Thanks for the reply and adding some additional context. I'm also a vision resea...

Thanks for the reply and adding some additional context. I'm also a vision researcher, fwiw (I'll be at CVPR if you all are).

(Some of this will be for benefit of other HN non-researcher readers)

I'm hoping you can provide some more. Are these training on single video moving through these environments, where the camera is not turning? What I am trying to understand is what is being generated vs what is being recalled.
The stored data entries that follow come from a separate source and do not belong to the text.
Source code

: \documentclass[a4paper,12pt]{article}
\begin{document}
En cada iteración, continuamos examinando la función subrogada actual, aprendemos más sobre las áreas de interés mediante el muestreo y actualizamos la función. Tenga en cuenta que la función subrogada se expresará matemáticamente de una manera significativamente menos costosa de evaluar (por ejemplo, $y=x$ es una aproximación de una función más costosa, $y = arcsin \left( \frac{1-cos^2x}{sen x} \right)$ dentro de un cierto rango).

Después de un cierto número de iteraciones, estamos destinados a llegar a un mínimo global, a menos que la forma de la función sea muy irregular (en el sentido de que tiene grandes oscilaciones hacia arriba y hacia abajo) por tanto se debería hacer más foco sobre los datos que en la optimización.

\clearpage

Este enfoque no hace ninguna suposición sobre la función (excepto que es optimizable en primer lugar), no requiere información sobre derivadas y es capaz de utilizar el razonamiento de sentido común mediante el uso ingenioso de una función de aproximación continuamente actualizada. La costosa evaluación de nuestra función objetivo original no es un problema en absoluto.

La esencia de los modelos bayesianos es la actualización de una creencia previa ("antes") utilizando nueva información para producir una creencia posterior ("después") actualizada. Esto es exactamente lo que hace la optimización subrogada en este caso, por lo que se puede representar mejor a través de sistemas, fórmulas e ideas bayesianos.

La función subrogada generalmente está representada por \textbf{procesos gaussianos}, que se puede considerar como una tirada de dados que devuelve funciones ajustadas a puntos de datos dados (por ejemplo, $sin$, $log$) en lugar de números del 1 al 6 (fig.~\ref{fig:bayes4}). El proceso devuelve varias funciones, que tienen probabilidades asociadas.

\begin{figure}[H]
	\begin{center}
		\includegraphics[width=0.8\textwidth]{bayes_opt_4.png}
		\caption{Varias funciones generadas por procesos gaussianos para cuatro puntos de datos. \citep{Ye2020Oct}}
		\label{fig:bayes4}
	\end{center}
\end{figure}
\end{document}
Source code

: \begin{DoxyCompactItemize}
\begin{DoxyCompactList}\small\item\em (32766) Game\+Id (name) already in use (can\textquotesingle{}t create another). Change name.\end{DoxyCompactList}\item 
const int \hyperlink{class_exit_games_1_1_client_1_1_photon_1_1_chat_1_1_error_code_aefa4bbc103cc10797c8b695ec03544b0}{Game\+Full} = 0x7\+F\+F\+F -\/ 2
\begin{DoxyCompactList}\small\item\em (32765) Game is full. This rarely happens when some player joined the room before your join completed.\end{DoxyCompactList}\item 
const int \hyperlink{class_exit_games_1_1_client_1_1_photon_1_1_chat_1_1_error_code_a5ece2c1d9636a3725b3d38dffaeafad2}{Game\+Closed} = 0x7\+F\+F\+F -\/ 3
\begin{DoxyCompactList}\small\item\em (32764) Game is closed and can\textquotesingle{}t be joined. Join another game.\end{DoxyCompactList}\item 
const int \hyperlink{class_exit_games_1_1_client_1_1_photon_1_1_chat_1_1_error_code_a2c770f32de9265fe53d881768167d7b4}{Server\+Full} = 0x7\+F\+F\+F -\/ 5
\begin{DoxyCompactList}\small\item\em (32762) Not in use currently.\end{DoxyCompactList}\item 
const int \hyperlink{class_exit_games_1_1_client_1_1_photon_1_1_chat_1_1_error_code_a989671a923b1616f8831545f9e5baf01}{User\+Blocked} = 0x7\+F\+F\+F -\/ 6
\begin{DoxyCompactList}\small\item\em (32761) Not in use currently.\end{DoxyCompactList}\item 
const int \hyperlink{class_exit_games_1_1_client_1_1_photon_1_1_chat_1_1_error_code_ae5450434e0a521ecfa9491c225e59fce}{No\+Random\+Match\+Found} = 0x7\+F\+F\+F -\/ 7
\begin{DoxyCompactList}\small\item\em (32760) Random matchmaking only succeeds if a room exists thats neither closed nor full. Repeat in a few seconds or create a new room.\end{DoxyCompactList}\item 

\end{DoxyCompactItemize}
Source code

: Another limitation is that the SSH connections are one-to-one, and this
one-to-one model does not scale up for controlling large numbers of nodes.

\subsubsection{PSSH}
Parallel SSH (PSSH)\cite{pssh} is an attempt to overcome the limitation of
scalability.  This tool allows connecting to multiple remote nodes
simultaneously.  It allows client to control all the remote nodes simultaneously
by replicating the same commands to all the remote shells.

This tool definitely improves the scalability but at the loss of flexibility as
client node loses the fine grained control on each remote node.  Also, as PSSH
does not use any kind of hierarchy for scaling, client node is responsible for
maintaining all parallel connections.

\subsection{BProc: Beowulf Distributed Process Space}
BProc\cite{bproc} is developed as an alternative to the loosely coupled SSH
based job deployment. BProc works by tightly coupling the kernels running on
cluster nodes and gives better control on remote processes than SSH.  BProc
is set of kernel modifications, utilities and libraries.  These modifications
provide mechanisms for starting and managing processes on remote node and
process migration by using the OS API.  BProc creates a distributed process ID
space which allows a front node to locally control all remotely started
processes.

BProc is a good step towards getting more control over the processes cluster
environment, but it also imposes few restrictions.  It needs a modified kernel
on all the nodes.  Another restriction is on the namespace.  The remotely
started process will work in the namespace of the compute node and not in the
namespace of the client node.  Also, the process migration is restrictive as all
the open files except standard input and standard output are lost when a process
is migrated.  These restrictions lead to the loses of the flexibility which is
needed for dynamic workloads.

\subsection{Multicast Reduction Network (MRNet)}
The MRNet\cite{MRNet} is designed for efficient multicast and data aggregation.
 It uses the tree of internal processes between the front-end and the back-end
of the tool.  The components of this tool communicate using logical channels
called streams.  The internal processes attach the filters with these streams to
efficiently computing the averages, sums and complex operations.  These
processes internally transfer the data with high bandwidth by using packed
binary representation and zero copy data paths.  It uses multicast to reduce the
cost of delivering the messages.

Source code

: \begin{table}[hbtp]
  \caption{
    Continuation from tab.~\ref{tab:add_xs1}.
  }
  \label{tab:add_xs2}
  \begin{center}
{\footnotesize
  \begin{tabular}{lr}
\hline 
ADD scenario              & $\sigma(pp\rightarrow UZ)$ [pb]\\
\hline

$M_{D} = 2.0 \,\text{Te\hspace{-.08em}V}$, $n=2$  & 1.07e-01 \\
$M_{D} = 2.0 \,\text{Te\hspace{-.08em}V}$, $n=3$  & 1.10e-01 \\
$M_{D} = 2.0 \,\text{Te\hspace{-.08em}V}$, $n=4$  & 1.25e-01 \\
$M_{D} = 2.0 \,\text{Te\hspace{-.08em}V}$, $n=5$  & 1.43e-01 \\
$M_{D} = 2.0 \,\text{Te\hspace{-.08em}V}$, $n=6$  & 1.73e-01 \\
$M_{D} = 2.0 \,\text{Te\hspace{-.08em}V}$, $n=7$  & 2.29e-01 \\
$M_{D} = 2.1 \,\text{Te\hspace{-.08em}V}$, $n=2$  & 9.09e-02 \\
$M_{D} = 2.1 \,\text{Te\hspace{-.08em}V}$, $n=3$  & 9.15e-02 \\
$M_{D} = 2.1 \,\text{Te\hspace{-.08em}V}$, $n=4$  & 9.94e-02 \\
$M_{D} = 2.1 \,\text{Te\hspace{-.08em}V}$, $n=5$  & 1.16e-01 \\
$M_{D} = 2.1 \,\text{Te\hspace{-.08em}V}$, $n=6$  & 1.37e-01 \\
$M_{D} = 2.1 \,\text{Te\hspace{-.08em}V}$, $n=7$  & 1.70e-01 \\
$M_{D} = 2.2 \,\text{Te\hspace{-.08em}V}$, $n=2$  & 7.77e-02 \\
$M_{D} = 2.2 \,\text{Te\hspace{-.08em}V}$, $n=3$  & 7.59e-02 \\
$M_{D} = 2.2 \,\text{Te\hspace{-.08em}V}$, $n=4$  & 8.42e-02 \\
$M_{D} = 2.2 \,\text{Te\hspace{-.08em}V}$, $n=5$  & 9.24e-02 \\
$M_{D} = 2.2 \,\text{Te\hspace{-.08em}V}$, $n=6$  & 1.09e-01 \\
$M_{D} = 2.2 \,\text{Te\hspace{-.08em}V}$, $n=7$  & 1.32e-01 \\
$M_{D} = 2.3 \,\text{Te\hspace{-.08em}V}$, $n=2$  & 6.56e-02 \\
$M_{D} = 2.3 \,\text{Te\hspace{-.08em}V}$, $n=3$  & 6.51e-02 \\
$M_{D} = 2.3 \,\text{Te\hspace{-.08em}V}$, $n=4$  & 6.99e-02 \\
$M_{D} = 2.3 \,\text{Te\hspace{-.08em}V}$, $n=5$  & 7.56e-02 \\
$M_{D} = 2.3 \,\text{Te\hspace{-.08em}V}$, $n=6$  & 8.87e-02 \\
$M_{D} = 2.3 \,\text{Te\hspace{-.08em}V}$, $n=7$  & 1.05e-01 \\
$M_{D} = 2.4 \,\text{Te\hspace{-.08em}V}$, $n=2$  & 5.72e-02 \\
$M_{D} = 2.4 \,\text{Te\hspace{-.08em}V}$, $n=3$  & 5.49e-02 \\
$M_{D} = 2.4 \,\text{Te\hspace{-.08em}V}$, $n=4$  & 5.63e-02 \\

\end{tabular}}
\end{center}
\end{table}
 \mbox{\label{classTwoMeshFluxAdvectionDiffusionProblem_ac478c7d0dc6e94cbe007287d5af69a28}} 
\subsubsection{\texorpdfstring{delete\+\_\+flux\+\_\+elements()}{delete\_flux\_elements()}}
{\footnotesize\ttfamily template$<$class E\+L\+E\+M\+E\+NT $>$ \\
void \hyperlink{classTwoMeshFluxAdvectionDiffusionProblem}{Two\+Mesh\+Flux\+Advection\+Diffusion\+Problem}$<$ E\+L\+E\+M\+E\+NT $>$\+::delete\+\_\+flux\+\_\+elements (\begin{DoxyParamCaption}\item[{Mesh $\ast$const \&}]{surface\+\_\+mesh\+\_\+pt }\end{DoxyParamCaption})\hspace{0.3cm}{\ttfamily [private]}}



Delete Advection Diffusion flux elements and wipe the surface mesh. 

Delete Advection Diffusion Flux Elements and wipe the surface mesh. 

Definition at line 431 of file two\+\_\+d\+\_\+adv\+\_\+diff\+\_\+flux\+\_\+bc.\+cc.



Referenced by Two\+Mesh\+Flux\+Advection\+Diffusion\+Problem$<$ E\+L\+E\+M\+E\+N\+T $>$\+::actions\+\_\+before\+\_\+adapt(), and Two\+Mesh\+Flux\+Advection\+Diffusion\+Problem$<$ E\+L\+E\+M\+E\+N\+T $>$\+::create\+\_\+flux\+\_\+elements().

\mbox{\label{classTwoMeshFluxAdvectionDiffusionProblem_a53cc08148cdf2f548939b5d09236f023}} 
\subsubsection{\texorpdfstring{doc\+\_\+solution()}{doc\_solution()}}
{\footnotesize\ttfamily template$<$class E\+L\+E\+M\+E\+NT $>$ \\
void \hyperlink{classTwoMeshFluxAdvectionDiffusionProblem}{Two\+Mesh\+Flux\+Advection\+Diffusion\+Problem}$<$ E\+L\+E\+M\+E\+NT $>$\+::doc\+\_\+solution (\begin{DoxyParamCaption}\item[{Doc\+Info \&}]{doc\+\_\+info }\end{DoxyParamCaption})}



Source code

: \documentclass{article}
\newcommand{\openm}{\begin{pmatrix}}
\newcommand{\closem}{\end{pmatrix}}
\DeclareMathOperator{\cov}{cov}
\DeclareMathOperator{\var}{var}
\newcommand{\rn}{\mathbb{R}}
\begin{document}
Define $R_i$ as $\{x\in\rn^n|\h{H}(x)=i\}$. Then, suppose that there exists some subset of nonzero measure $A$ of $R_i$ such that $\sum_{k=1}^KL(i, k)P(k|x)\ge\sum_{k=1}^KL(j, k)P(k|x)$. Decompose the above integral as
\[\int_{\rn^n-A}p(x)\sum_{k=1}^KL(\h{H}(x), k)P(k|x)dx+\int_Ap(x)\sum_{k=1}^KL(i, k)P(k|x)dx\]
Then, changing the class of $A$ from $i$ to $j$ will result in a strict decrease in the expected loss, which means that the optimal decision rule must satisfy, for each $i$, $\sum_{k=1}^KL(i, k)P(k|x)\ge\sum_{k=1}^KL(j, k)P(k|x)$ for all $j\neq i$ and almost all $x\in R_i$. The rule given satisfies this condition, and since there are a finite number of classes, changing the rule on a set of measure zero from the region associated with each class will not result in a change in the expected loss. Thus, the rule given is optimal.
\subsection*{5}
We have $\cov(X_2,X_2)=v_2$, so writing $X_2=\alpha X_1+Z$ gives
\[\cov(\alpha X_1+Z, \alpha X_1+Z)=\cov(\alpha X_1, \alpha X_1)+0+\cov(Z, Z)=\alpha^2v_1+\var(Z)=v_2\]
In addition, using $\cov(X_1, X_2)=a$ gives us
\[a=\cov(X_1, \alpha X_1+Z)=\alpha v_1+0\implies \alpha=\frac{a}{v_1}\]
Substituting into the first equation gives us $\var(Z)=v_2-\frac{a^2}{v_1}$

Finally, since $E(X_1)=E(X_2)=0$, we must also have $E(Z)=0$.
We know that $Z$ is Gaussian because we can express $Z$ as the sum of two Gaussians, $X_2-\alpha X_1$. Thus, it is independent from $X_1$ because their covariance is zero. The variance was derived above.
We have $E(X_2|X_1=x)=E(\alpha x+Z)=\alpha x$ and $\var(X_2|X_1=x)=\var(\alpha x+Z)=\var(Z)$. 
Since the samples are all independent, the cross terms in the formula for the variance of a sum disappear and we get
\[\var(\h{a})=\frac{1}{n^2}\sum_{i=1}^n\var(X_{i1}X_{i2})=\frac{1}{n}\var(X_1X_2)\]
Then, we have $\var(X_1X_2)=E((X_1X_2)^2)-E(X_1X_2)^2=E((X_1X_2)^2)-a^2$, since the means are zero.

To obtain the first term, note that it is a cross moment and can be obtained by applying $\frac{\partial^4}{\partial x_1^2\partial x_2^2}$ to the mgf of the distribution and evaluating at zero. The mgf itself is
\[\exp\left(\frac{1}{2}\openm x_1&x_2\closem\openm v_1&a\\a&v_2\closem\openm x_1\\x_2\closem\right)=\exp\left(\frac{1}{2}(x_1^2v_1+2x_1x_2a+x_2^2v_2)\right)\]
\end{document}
It may be a more contentious view, but I do not think we're remotely ready to call these systems "world models" if they are primarily performing recall. Maybe this is the bias from an education in physics (I have a degree), but world modeling is not just about creating consistent imagery, but actually being capable of recovering the underlying physics of the videospace (as opposed to reality which the videos come from). I've yet to see a demonstration of a model that comes anywhere near this or convinces me we're on the path towards this.

The key difference here is are we building Doom which has a system requirements of 100MB disk and 8MB RAM with minimal computation or are we building a extremely decompressed version that requires 4GB of disk and a powerful GPU to run only the first level and can't even get critical game dynamics right like shooting the right enemy (GameNGen).

The problem is not the ability to predict future states based on previous ones, the problem is the ability to recover /causal structures/ from observation.

Critically, a p̶h̶y̶s̶i̶c̶s̶ world model is able to process a counterfactual.

Our video game is able to make predictions, even counterfactual predictions, with its engine. Of course, this isn't generated by observation and environment interaction, it is generated through directed programming and testing (where the testing includes observing and probing the environment). If the goal was just that, then our diffusion models would comparatively be a poor contender. It's the wrong metric. The coherence is a consequence of the world modeling (i.e. game engine) but it coherence can also be developed from recall. Recall alone will be unable to make a counterfactual.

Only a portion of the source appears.